Une journée imaginaire chez les Dogons: Festival de l'imaginaire

Dimanche 16 juin 2013, se tenait au musée du quai Branly, en partenariat avec le festival de l'imaginaire, une sortie de masques des Dogons du Mali, ainsi qu'une diffusion du film de Jean Rouch et Germaine Dieterlen: sigui synthèse (annonce dans le post précédent)

Tout d'abord, à 14h, le film, Sigui synthèse:

Sigui67-11Le Sigui est une cérémonie, ou plutôt un ensemble de cérémonies réparties sur 7 années en plusieurs villages de la zone habitée par les dogons, et qui a lieu tous les 60 ans. Le dernier Sigui a duré de 1967à1973. Autant dire que les témoignages filmiques de cette célébration sont rares. Le prochain sigui commencera en 2027.

Jean Rouch et Germaine Dieterlen ont filmé des étapes du Sigui tous les ans. Chaque année donne lieu à un film, Sigui synthèse étant l'assemblage, un peu raccourci (2h), de ces films.

La place du masque y est toute allégorique: si vous voulez voir danser les beaux masques Dogons ce sera dans le Dama D'Ambara des mêmes auteurs.

Lors du Sigui, les hommes (exclusivement) semblent célébrer une renaissance, hors de toute reproduction, d'eux mêmes, hommes détenant le savoir. Ainsi les étapes du Sigui symbolisent une mort, une naissance et un maternage jusqu'à l'âge de la circoncision (qui marque le début de l'initiation chez les dogons), mort d'une génération d'hommes renaissant en la suivante; d'un savoir se transmettant aux suivants ; une régénération de la société.

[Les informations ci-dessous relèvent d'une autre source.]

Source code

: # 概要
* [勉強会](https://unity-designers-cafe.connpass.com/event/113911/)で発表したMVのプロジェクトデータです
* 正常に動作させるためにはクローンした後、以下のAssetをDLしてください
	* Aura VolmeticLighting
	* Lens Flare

200000006090000002897Le masque est central, puisque central dans cette culture. Mais ici il l'est littéralement: de longs masques (4), la longueur d'un tronc d'arbre, sont posés, à certaines étapes du rituel (= état foetal/ entre mort et vie), dressés au milieu des hommes (ci contre au fond à droite de l'image extraite du film la caverne de Bongo, 1969). Il ne seront pas portés (ils ne sont pas portables). On pourrait penser à un symbole phallique, pour cette société masculine. Ce masque évoque les ancêtres transformés en serpent et le premier homme mort. Je vais tenter d'expliquer.

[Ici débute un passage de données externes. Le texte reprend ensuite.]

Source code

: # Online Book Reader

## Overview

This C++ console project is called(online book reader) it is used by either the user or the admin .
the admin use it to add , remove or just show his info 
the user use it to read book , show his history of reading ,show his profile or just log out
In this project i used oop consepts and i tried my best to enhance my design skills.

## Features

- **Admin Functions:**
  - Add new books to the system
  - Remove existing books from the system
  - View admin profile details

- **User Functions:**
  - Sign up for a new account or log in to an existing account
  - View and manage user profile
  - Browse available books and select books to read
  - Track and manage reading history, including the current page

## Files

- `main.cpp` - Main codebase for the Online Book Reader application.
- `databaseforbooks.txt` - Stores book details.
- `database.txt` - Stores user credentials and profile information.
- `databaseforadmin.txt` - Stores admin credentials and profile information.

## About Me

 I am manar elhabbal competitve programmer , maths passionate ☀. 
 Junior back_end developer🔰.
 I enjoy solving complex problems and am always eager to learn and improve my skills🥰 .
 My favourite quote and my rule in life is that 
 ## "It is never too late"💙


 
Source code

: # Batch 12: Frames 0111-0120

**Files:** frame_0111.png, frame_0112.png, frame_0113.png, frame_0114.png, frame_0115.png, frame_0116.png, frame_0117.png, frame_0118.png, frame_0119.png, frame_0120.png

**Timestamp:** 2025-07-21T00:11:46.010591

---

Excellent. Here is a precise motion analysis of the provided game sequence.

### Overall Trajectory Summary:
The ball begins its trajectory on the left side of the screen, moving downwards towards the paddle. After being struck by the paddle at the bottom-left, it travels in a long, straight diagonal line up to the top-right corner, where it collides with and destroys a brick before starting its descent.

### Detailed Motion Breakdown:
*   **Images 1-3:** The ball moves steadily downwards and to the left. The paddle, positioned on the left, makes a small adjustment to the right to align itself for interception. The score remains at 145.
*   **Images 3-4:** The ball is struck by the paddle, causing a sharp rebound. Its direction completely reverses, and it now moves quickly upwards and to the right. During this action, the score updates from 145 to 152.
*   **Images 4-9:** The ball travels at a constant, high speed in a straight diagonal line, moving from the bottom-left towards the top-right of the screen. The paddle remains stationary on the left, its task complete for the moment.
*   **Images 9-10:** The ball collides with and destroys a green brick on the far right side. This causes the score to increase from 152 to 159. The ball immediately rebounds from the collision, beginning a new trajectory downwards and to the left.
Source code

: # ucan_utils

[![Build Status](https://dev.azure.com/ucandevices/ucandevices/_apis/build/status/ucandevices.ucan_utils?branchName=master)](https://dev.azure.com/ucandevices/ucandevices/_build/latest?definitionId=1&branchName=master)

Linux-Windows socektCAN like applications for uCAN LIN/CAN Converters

Si j'ai bien compris, Amma (le créateur) aurait fabriqué le premier couple humain à partir d'argile. Ceux-ci ont eu 8 enfants qui forment 4 couples-ancêtres dont sont issus les 4 lignages de tous les Dogons (et liés aux 4 éléments). Ces ancêtres alors vivaient très vieux, puis, ne mourraient pas mais se transformaient en serpents. Ils rejoignaient alors les esprits et le nommo leur enseignait la langue sacrée, le Sigui-so. Il en reste ainsi jusqu'à l'apparition de la mort, dû au fait que le sigui-so a été révélé à des humains non encore transformés en serpents ce qui était interdit. La mort leur vint et pour se faire pardonner il leur a été conseillé de célébrer le Sigui, notamment en taillant un immense serpent de bois, forme qu'aurait dû prendre le défunt primordial si le tabou n'avait été transgressé.

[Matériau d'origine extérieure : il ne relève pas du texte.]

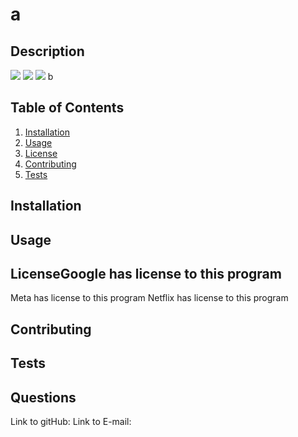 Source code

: # a

## Description
 <a src = "" alt="Contributors">
<img src= https://img.shields.io/badge/Google-8A2BE2 /></a>
 <a src = "" alt="Contributors">
<img src= https://img.shields.io/badge/Meta-8A2BE2 /></a>
 <a src = "" alt="Contributors">
<img src= https://img.shields.io/badge/Netflix-8A2BE2 /></a>
b

## Table of Contents
1. [Installation](#installation)
2. [Usage](#usage)
3. [License](#license)
4. [Contributing](#contributing)
5. [Tests](#tests)

## Installation






## Usage




## LicenseGoogle has license to this program
Meta has license to this program
Netflix has license to this program
## Contributing


## Tests

## Questions
Link to gitHub: 
Link to E-mail: 
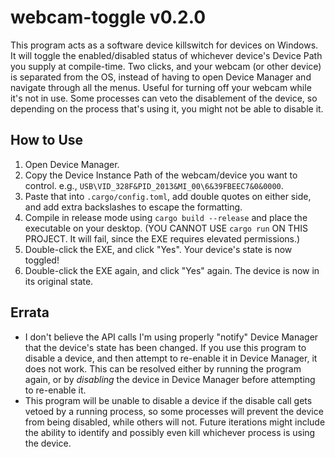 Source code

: # webcam-toggle v0.2.0

This program acts as a software device killswitch for devices on Windows. It will toggle the enabled/disabled status of whichever device's Device Path you supply at compile-time. Two clicks, and your webcam (or other device) is separated from the OS, instead of having to open Device Manager and navigate through all the menus. Useful for turning off your webcam while it's not in use. Some processes can veto the disablement of the device, so depending on the process that's using it, you might not be able to disable it.

## How to Use

1. Open Device Manager.
2. Copy the Device Instance Path of the webcam/device you want to control. e.g., `USB\VID_328F&PID_2013&MI_00\6&39FBEEC7&0&0000`.
3. Paste that into `.cargo/config.toml`, add double quotes on either side, and add extra backslashes to escape the formatting.
4. Compile in release mode using `cargo build --release` and place the executable on your desktop. (YOU CANNOT USE `cargo run` ON THIS PROJECT. It will fail, since the EXE requires elevated permissions.)
5. Double-click the EXE, and click "Yes". Your device's state is now toggled!
6. Double-click the EXE again, and click "Yes" again. The device is now in its original state.

## Errata

- I don't believe the API calls I'm using properly "notify" Device Manager that the device's state has been changed. If you use this program to disable a device, and then attempt to re-enable it in Device Manager, it does not work. This can be resolved either by running the program again, or by *disabling* the device in Device Manager before attempting to re-enable it.
- This program will be unable to disable a device if the disable call gets vetoed by a running process, so some processes will prevent the device from being disabled, while others will not. Future iterations might include the ability to identify and possibly even kill whichever process is using the device.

200000006090000002898Ici nous voyons 4 masques, représentant les 4 lignées, chacun avec une autre couleur dominante (les 4 éléments), L'interprétation habituelle parle du culte du premier ancêtre mort et transformé en serpent, ce qui correspond au culte du Lébé: le premier homme mort a été enterré dans une grotte. Des années après le peuple voulant le porter avec lui dans une migration aurait trouvé en sa place un serpent bien vivant, l'homme ressuscité: le lébé. Les migrants emportent la terre de cette grotte avec eux, chargée de pouvoir de régénération et s'installeront le long de la falaise de Bandiagara, fondant les principaux villages dogons, en implantant chacun un autel à lébé , sorte de pierre couverte de terre mêlée à la terre sacrée de la grotte. Ce culte permet les germinations, le renouveau des cultures. Je pense néanmoins que le lébé est d'avantage lié au cône de terre planté un baton en forme de serpent que l'on voit dans le même film (image ci contre avant d'y planter le serpent symbolisé en bois).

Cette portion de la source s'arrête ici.